The Caribbean should be examining its relationship with the U.K. post-Brexit.
The U.K./Caribbean Forum, aimed at strengthening cooperation between the U.K. and Caribbean countries, meets biennially, but has not met since 2016. It is not likely to meet until 2020, when the political situation in the U.K., hopefully, will be more stable and predictable.
Currently, as Oct. 31 approaches, the British political situation is most unsettled and it does appear that general elections are on the horizon. This does not mean, however, that the U.K. administrations have not been considering their relationship with the Caribbean countries. Since 2016, there have been high level contacts between foreign and trade ministers at the bilateral, regional, Commonwealth, African Caribbean and Pacific (ACP) and United Nations (U.N.) levels.

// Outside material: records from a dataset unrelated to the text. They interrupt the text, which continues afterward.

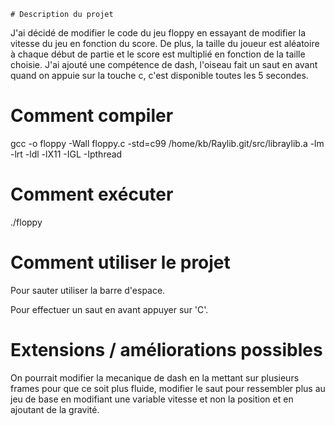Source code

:     # Description du projet

J'ai décidé de modifier le code du jeu floppy en essayant de modifier la vitesse du jeu en fonction du score. De plus, la taille du joueur est aléatoire à chaque début de partie et le score est multiplié en fonction de la taille choisie. J'ai ajouté une compétence de dash, l'oiseau fait un saut en avant quand on appuie sur la touche c, c'est disponible toutes les 5 secondes.

# Comment compiler

gcc -o floppy -Wall floppy.c -std=c99 /home/kb/Raylib.git/src/libraylib.a -lm -lrt -ldl -lX11 -IGL -Ipthread

# Comment exécuter

./floppy

# Comment utiliser le projet

Pour sauter utiliser la barre d'espace.

Pour effectuer un saut en avant appuyer sur 'C'.

# Extensions / améliorations possibles

On pourrait modifier la mecanique de dash en la mettant sur plusieurs frames pour que ce soit plus fluide, modifier le saut pour ressembler plus au jeu de base en modifiant une variable vitesse et non la position et en ajoutant de la gravité.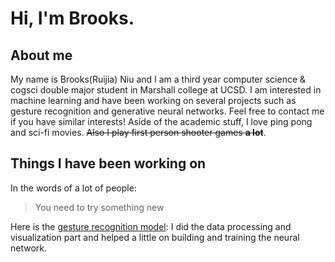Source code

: # Hi, I'm Brooks.
## About me
My name is Brooks(Ruijia) Niu and I am a third year computer science & cogsci double major student in Marshall college at UCSD. I am interested in machine learning and have been working on several projects such as gesture recognition and generative neural networks. Feel free to contact me if you have similar interests! Aside of the academic stuff, I love ping pong and sci-fi movies. ~~Also I play first person shooter games **a lot**~~. 

## Things I have been working on

In the words of a lot of people:
> You need to try something new

Here is the [gesture recognition model](https://github.com/brooksniu/gesture-recognition-browser):
 I did the data processing and visualization part and helped a little on building and training the neural network. 
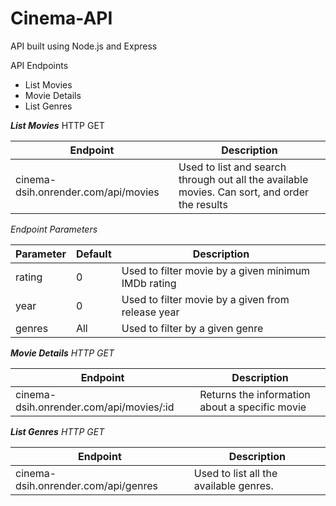 # Cinema-API
API built using Node.js and Express

API Endpoints
- List Movies
- Movie Details
- List Genres


_**List Movies**_
HTTP GET

| Endpoint           | Description |
| --------- | ------- |
| cinema-dsih.onrender.com/api/movies | Used to list and search through out all the available movies. Can sort, and order the results       |

_Endpoint Parameters_

| Parameter | Default |Description|
| --------- | ------- | ------- |
| rating    |    0    |   Used to filter movie by a given minimum IMDb rating      |
| year      |    0    |   Used to filter movie by a given from release year     |
| genres    |   All   |   Used to filter by a given genre    |


_**Movie Details**_
_HTTP GET_

| Endpoint           | Description |
| --------- | ------- |
| cinema-dsih.onrender.com/api/movies/:id |Returns the information about a specific movie|

_**List Genres**_
_HTTP GET_

| Endpoint           | Description |
| --------- | ------- |
| cinema-dsih.onrender.com/api/genres | Used to list all the available genres.|

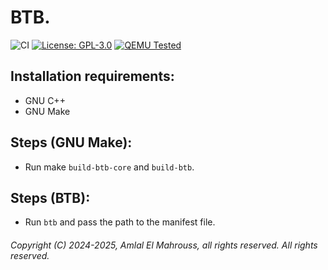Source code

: # BTB.

![CI](https://github.com/amlel-el-mahrouss/btb/actions/workflows/c-cpp.yml/badge.svg)
[![License: GPL-3.0](https://img.shields.io/badge/license-BSD--3.0-blue.svg)](LICENSE)
[![QEMU Tested](https://img.shields.io/badge/QEMU-Tested-success)](#)

## Installation requirements:

- GNU C++
- GNU Make

## Steps (GNU Make):

- Run make `build-btb-core` and `build-btb`.

## Steps (BTB):

- Run `btb` and pass the path to the manifest file.

###### Copyright (C) 2024-2025, Amlal El Mahrouss, all rights reserved. All rights reserved.
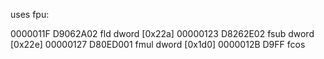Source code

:uses fpu:

0000011F  D9062A02          fld dword [0x22a]
00000123  D8262E02          fsub dword [0x22e]
00000127  D80ED001          fmul dword [0x1d0]
0000012B  D9FF              fcos
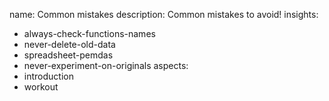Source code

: name: Common mistakes
description: Common mistakes to avoid!
insights:
  - always-check-functions-names
  - never-delete-old-data
  - spreadsheet-pemdas
  - never-experiment-on-originals
aspects:
  - introduction
  - workout
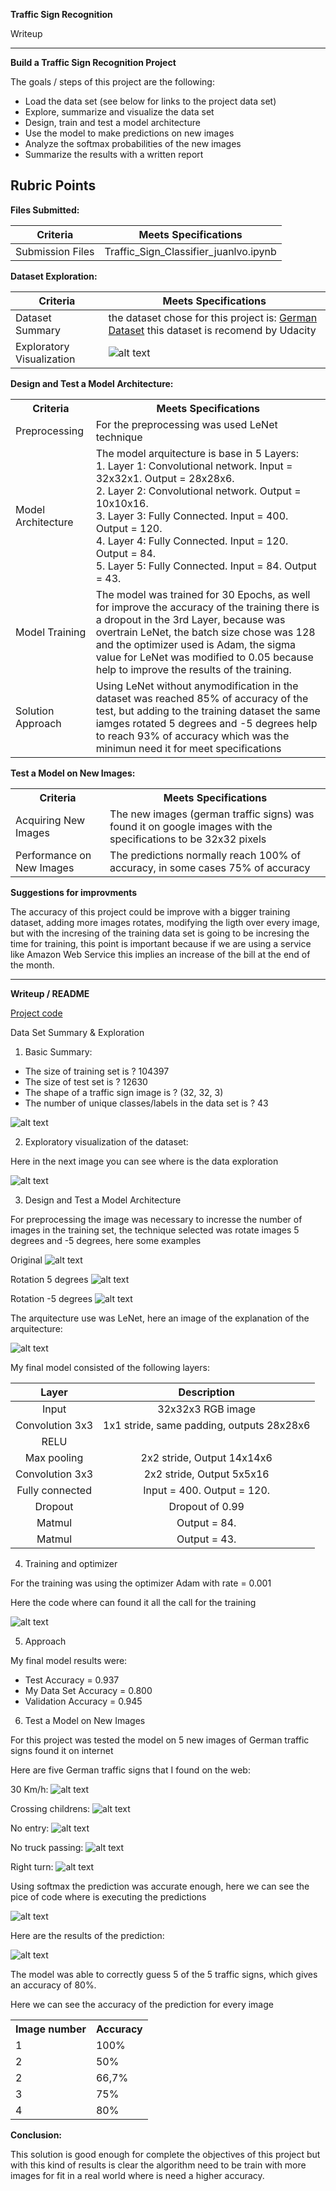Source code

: **Traffic Sign Recognition** 

Writeup

---

**Build a Traffic Sign Recognition Project**

The goals / steps of this project are the following:
* Load the data set (see below for links to the project data set)
* Explore, summarize and visualize the data set
* Design, train and test a model architecture
* Use the model to make predictions on new images
* Analyze the softmax probabilities of the new images
* Summarize the results with a written report


[//]: # (Image References)

[image1]: ./examples/visualization.jpg "Visualization"
[image2]: ./examples/grayscale.jpg "Grayscaling"
[image3]: ./examples/random_noise.jpg "Random Noise"
[image4]: ./traffic_images/30.jpg "Traffic Sign 30Km/h"
[image5]: ./traffic_images/children_crossing.jpg "Childrens crossing"
[image6]: ./traffic_images/no_entry.jpg "No Entry"
[image7]: ./traffic_images/no_truck_passing.jpg "No truck passing"
[image8]: ./traffic_images/right_turn.jpg "Right turn"
[image9]: ./examples/traffic_signs_examples.png "Example Data"
[image10]: ./code_images/1.png
[image11]: ./code_images/2.png
[image12]: ./code_images/original.png "Original"
[image13]: ./code_images/5degrees.png "Rotation 5 degrees"
[image14]: ./code_images/minus5degrees.png "Rotation -5 degrees"
[image15]: ./code_images/lenet.png "LeNet"
[image16]: ./code_images/3.png
[image17]: ./code_images/4.png
[image18]: ./code_images/5.png



## Rubric Points


<b>Files Submitted:</b>

| Criteria            |   Meets Specifications                |
|---------------------|---------------------------------------|
| Submission Files    | Traffic_Sign_Classifier_juanlvo.ipynb |



<b>Dataset Exploration:</b>

| Criteria            |   Meets Specifications                |
|---------------------|---------------------------------------|
| Dataset Summary     | the dataset chose for this project is: [German Dataset](https://d17h27t6h515a5.cloudfront.net/topher/2017/February/5898cd6f_traffic-signs-data/traffic-signs-data.zip) this dataset is recomend by Udacity |
|Exploratory Visualization| ![alt text][image9] |


<b>Design and Test a Model Architecture:</b>

<table>
    <tr>
        <th>Criteria</th>
        <th>Meets Specifications</th>
    <tr>
    <tr>
        <td>Preprocessing</td>
        <td>For the preprocessing was used LeNet technique</td>
    </tr>
    <tr>
        <td>Model Architecture</td>
        <td>The model arquitecture is base in 5 Layers: <br/> 
            1. Layer 1: Convolutional network. Input = 32x32x1. Output = 28x28x6. <br/> 
            2. Layer 2: Convolutional network. Output = 10x10x16. <br/> 
            3. Layer 3: Fully Connected. Input = 400. Output = 120. <br/> 
            4. Layer 4: Fully Connected. Input = 120. Output = 84. <br/> 
            5. Layer 5: Fully Connected. Input = 84. Output = 43.<br/> </td>
    </tr>
    <tr>
        <td>Model Training</td>
        <td>The model was trained for 30 Epochs, as well for improve the accuracy of the training there is a dropout in the 3rd Layer, because was overtrain LeNet, the batch size chose was 128 and the optimizer used is Adam, the sigma value for LeNet was modified to 0.05 because help to improve the results of the training.</td>
    </tr>
    <tr>
        <td>Solution Approach</td>
        <td>Using LeNet without anymodification in the dataset was reached 85% of accuracy of the test, but adding to the training dataset the same iamges rotated 5 degrees and -5 degrees help to reach 93% of accuracy which was the minimun need it for meet specifications</td>
    </tr>
</table>



<b>Test a Model on New Images:</b>

<table>
    <tr>
        <th>Criteria</th>
        <th>Meets Specifications</th>
    </tr>
    <tr>
        <td>Acquiring New Images</td>
        <td>The new images (german traffic signs) was found it on google images with the specifications to be 32x32 pixels</td>
    </tr>
    <tr>
        <td>Performance on New Images</td>
        <td>The predictions normally reach 100% of accuracy, in some cases 75% of accuracy</td>
    </tr>
</table>

<b>Suggestions for improvments</b>

The accuracy of this project could be improve with a bigger training dataset, adding more images rotates, modifying the ligth over every image, but with the incresing of the training data set is going to be incresing the time for training, this point is important because if we are using a service like Amazon Web Service this implies an increase of the bill at the end of the month.



---
<b>Writeup / README </b>


[Project code](https://github.com/juanlvo/CarND-Traffic-Sign-Classifier-Project/blob/master/Traffic_Sign_Classifier_juanlvo.ipynb)

Data Set Summary & Exploration

1. Basic Summary:

* The size of training set is ? 104397
* The size of test set is ? 12630
* The shape of a traffic sign image is ? (32, 32, 3)
* The number of unique classes/labels in the data set is ? 43

![alt text][image10]

2. Exploratory visualization of the dataset: 

Here in the next image you can see where is the data exploration

![alt text][image11]

3. Design and Test a Model Architecture

For preprocessing the image was necessary to incresse the number of images in the training set, the technique selected was rotate images 5 degrees and -5 degrees, here some examples

Original
![alt text][image12]

Rotation 5 degrees
![alt text][image13]

Rotation -5 degrees
![alt text][image14]

The arquitecture use was LeNet, here an image of the explanation of the arquitecture:

![alt text][image15]


My final model consisted of the following layers:

| Layer         		|     Description	        					| 
|:---------------------:|:---------------------------------------------:| 
| Input         		| 32x32x3 RGB image   							| 
| Convolution 3x3     	| 1x1 stride, same padding, outputs 28x28x6 	|
| RELU					|												|
| Max pooling	      	| 2x2 stride,  Output 14x14x6 				|
| Convolution 3x3	    | 2x2 stride,  Output 5x5x16					|
| Fully connected		| Input = 400. Output = 120.				|
| Dropout       		| Dropout of 0.99				|
| Matmul        		| Output = 84.				|
| Matmul        		| Output = 43.				|
 

4. Training and optimizer

For the training was using the optimizer Adam with rate = 0.001

Here the code where can found it all the call for the training

![alt text][image16]

5. Approach

My final model results were:
 * Test Accuracy = 0.937
 * My Data Set Accuracy = 0.800
 * Validation Accuracy = 0.945


6. Test a Model on New Images

For this project was tested the model on 5 new images of German traffic signs found it on internet

Here are five German traffic signs that I found on the web:

30 Km/h:
![alt text][image4] 

Crossing childrens:
![alt text][image5]

No entry:
![alt text][image6] 

No truck passing:
![alt text][image7]

Right turn:
![alt text][image8]

Using softmax the prediction was accurate enough, here we can see the pice of code where is executing the predictions

![alt text][image17]

Here are the results of the prediction:

![alt text][image18]


The model was able to correctly guess 5 of the 5 traffic signs, which gives an accuracy of 80%. 

Here we can see the accuracy of the prediction for every image

<table>
    <tr>
        <th>Image number</th>
        <th>Accuracy</th>
    </tr>
    <tr>
        <td>1</td>
        <td>100%</td>
    </tr>
    <tr>
        <td>2</td>
        <td>50%</td>
    </tr>    
    <tr>
        <td>2</td>
        <td>66,7%</td>
    </tr>   
    <tr>
        <td>3</td>
        <td>75%</td>
    </tr>    
    <tr>
        <td>4</td>
        <td>80%</td>
    </tr>      
</table>



<b>Conclusion:</b>

This solution is good enough for complete the objectives of this project but with this kind of results is clear the algorithm need to be train with more images for fit in a real world where is need a higher accuracy.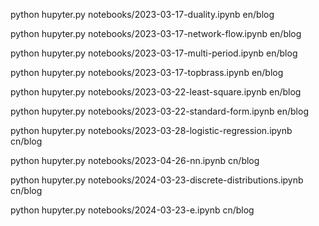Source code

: python hupyter.py notebooks/2023-03-17-duality.ipynb en/blog

python hupyter.py notebooks/2023-03-17-network-flow.ipynb en/blog

python hupyter.py notebooks/2023-03-17-multi-period.ipynb en/blog

python hupyter.py notebooks/2023-03-17-topbrass.ipynb en/blog

python hupyter.py notebooks/2023-03-22-least-square.ipynb en/blog

python hupyter.py notebooks/2023-03-22-standard-form.ipynb en/blog

python hupyter.py notebooks/2023-03-28-logistic-regression.ipynb cn/blog

python hupyter.py notebooks/2023-04-26-nn.ipynb cn/blog

python hupyter.py notebooks/2024-03-23-discrete-distributions.ipynb cn/blog

python hupyter.py notebooks/2024-03-23-e.ipynb cn/blog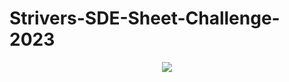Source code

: # Strivers-SDE-Sheet-Challenge-2023
<div align="center"><img src="https://files.codingninjas.in/web_banner_strivers-27614.jpg" /><div/>
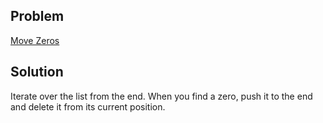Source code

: ## Problem

[Move Zeros](https://leetcode.com/explore/interview/card/top-interview-questions-easy/92/array/567/)

## Solution

Iterate over the list from the end. When you find a zero, push it to the 
end and delete it from its current position.
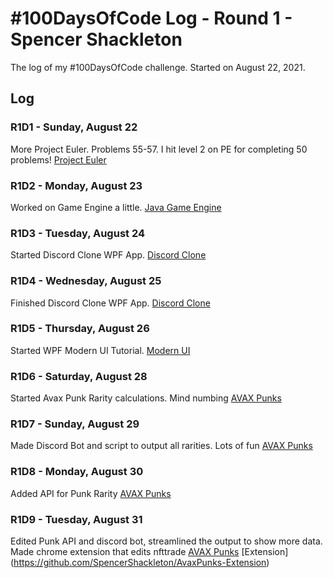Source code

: # #100DaysOfCode Log - Round 1 - Spencer Shackleton

The log of my #100DaysOfCode challenge. Started on August 22, 2021.

## Log

### R1D1 - Sunday, August 22
More Project Euler. Problems 55-57. I hit level 2 on PE for completing 50 problems! [Project Euler](https://github.com/SpencerShackleton/ProjectEulerJava)

### R1D2 - Monday, August 23
Worked on Game Engine a little. [Java Game Engine](https://github.com/SpencerShackleton/JavaGameEngine)

### R1D3 - Tuesday, August 24
Started Discord Clone WPF App. [Discord Clone](https://github.com/SpencerShackleton/DiscordClone)

### R1D4 - Wednesday, August 25
Finished Discord Clone WPF App. [Discord Clone](https://github.com/SpencerShackleton/DiscordClone)

### R1D5 - Thursday, August 26
Started WPF Modern UI Tutorial. [Modern UI](https://github.com/SpencerShackleton/WPF-ModernUI)

### R1D6 - Saturday, August 28
Started Avax Punk Rarity calculations. Mind numbing [AVAX Punks](https://github.com/SpencerShackleton/AVAX-Punks-Rarity)

### R1D7 - Sunday, August 29
Made Discord Bot and script to output all rarities. Lots of fun [AVAX Punks](https://github.com/SpencerShackleton/AVAX-Punks-Rarity)

### R1D8 - Monday, August 30
Added API for Punk Rarity [AVAX Punks](https://github.com/SpencerShackleton/AVAX-Punks-Rarity)

### R1D9 - Tuesday, August 31
Edited Punk API and discord bot, streamlined the output to show more data. Made chrome extension that edits nfttrade
[AVAX Punks](https://github.com/SpencerShackleton/AVAX-Punks-Rarity) [Extension] (https://github.com/SpencerShackleton/AvaxPunks-Extension)
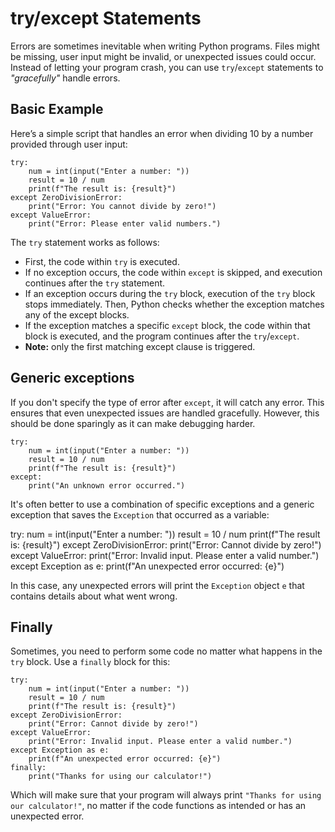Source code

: #  try/except Statements

Errors are sometimes inevitable when writing Python programs. Files might be missing, user input might be invalid, or unexpected issues could occur. Instead of letting your program crash, you can use `try`/`except` statements to *"gracefully"* handle errors.

## Basic Example

Here’s a simple script that handles an error when dividing 10 by a number provided through user input:

    try:
        num = int(input("Enter a number: "))
        result = 10 / num
        print(f"The result is: {result}")
    except ZeroDivisionError:
        print("Error: You cannot divide by zero!")
    except ValueError:
        print("Error: Please enter valid numbers.")

The `try` statement works as follows:

- First, the code within `try` is executed.
- If no exception occurs, the code within `except` is skipped, and execution continues after the `try` statement.
- If an exception occurs during the `try` block, execution of the  `try` block stops immediately. Then, Python checks whether the exception matches any of the except blocks.
- If the exception matches a specific `except` block, the code within that block is executed, and the program continues after the `try`/`except`.
- **Note:** only the first matching except clause is triggered.

## Generic exceptions

If you don't specify the type of error after `except`, it will catch any error. This ensures that even unexpected issues are handled gracefully. However, this should be done sparingly as it can make debugging harder.

    try:
        num = int(input("Enter a number: "))
        result = 10 / num
        print(f"The result is: {result}")
    except:
        print("An unknown error occurred.")

It's often better to use a combination of specific exceptions and a generic exception that saves the `Exception` that occurred as a variable:

  try:
      num = int(input("Enter a number: "))
      result = 10 / num
      print(f"The result is: {result}")
  except ZeroDivisionError:
      print("Error: Cannot divide by zero!")
  except ValueError:
      print("Error: Invalid input. Please enter a valid number.")
  except Exception as e:
      print(f"An unexpected error occurred: {e}")

In this case, any unexpected errors will print the `Exception` object `e` that contains details about what went wrong.

## Finally

Sometimes, you need to perform some code no matter what happens in the `try` block. Use a `finally` block for this:

    try:
        num = int(input("Enter a number: "))
        result = 10 / num
        print(f"The result is: {result}")
    except ZeroDivisionError:
        print("Error: Cannot divide by zero!")
    except ValueError:
        print("Error: Invalid input. Please enter a valid number.")
    except Exception as e:
        print(f"An unexpected error occurred: {e}")
    finally:
        print("Thanks for using our calculator!")

Which will make sure that your program will always print `"Thanks for using our calculator!"`, no matter if the code functions as intended or has an unexpected error.
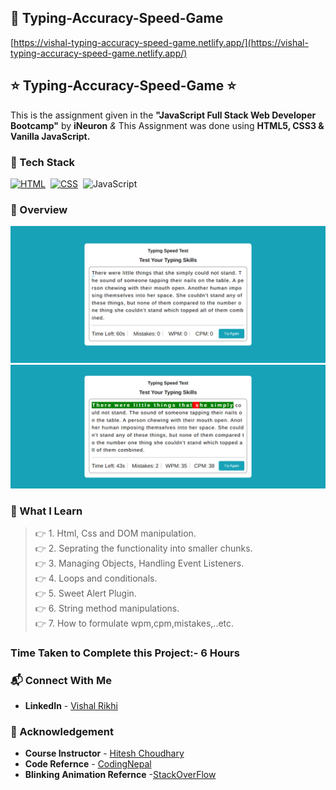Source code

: ## 🔗 Typing-Accuracy-Speed-Game
[https://vishal-typing-accuracy-speed-game.netlify.app/](https://vishal-typing-accuracy-speed-game.netlify.app/)


## ⭐ Typing-Accuracy-Speed-Game ⭐

This is the assignment given in the **"JavaScript Full Stack Web Developer Bootcamp"** by **iNeuron** *&* This Assignment was done using **HTML5, CSS3 & Vanilla JavaScript.**


### 📌 Tech Stack

[![HTML](https://img.shields.io/badge/html5%20-%23E34F26.svg?&style=for-the-badge&logo=html5&logoColor=white)](https://github.com/pk170970)&nbsp; [![CSS](https://img.shields.io/badge/css3%20-%231572B6.svg?&style=for-the-badge&logo=css3&logoColor=white)](https://github.com/pk170970)&nbsp; ![JavaScript](https://img.shields.io/badge/javascript-%23323330.svg?style=for-the-badge&logo=javascript&logoColor=%23F7DF1E)


### 📌 Overview 


![PROJECT-SCREENSHOT](./assets/vishal-typing-accuracy-speed-game.netlify.app_.png) <br>
![PROJECT-SCREENSHOT](./assets/vishal-typing-accuracy-speed-game.netlify.app_%20(1).png) <br>



### 📌 What I Learn

> 👉 1. Html, Css and DOM manipulation. <br>
  👉 2. Seprating the functionality into smaller chunks. <br>
  👉 3. Managing Objects, Handling Event Listeners. <br>
  👉 4. Loops and conditionals. <br>
  👉 5. Sweet Alert Plugin. <br>
  👉 6. String method manipulations. <br>
  👉 7. How to formulate wpm,cpm,mistakes,..etc. <br>





### Time Taken to Complete this Project:- 6 Hours

### 📬 Connect With Me

- **LinkedIn** - [Vishal Rikhi](https://www.linkedin.com/in/vishal-rikhi/)

### 📌 Acknowledgement

- **Course Instructor** - [Hitesh Choudhary](https://www.linkedin.com/in/hiteshchoudhary/)
- **Code Refernce** - [CodingNepal](https://codingnepalweb.com/demos/typing-speed-test-game-javascript/)
- **Blinking Animation Refernce** -[StackOverFlow](https://stackoverflow.com/questions/16344354/how-to-make-blinking-flashing-text-with-css-3)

Though in a climate of uncertainty, there should have been opportunities for engagements at the U.N. General Assembly, where a summit on the U.N. Sustainable Development Goals (U.N. SDGs) was scheduled last month in New York, and also at the Commonwealth Trade Ministers Meeting, London on Oct. 10.
In Oct. 2018, the Guyana Chronicle reported that British high commissioners to Guyana, Barbados/OECS and Trinidad and Tobago, then meeting with the former Vice President of Guyana Carl Greenidge, were part of a team working on a strategy to strengthen U.K./Caribbean relations. This indicates that the British high commissioners in the region have a mandate to develop a Caribbean strategy.
An Aug. 12 press release from the U.K. Department of International Trade (U.K. DIT) reported that it hosted an event in Bristol, in partnership with the Caribbean Development Bank and the Caribbean Council, showcasing opportunities in the region for U.K. companies, including Small and Medium-sized Enterprises (SMEs), in energy, infrastructure and other sectors.
In March, the U.K. and the ACP Caribbean Forum (CARIFORUM) members signed the continuity Economic Partnership Agreement (EPA) to ensure trade under preferential terms post Brexit. Bilaterally, the U.K. has been moving to strengthen its engagement with individual Caribbean countries, particularly Guyana.
The U.K. Department of International Development (DFID), in its Caribbean profile, states that the U.K. sees the Caribbean as a key partner and indicates that it will continue development support focusing on specific U.N. SDGs – (7) affordable and clean energy; (8) decent work and economic growth; (9) building sustainable and resilient infrastructure; (13) promoting climate action; and (16) fostering peace, justice and strong institutions. The U.K. has keen interest in reducing crime and in promoting trade and business opportunities.
DFID states: “As we leave the EU, we will strengthen bonds with the Commonwealth Caribbean, with DFID providing U.K. aid to poorer countries.” This could be a reference to the high and upper middle income status of Caribbean countries. DFID’s emphasis on opportunities for U.K. businesses and trade seems to be highlighting trade over aid.
The U.K. also has to determine how it defines the Caribbean, whether it is the Commonwealth Caribbean (only the anglophone Caribbean), CARICOM (which includes Haiti and Suriname) or CARIFORUM (which includes the Dominican Republic).
So while former U.K. Prime Minister Theresa May did not visit the Caribbean as she did Africa, the U.K. has been making progress in designing a post-Brexit strategy for its relationship with the Caribbean.
On the Caribbean side, focus has been on concluding the continuity trade agreement, with some bilateral contacts and expressions of interest.
What is not clear is whether the Caribbean is actively developing its strategy for engagement with a post-Brexit U.K. (Global Britain) pending convening of the U.K./Caribbean Forum.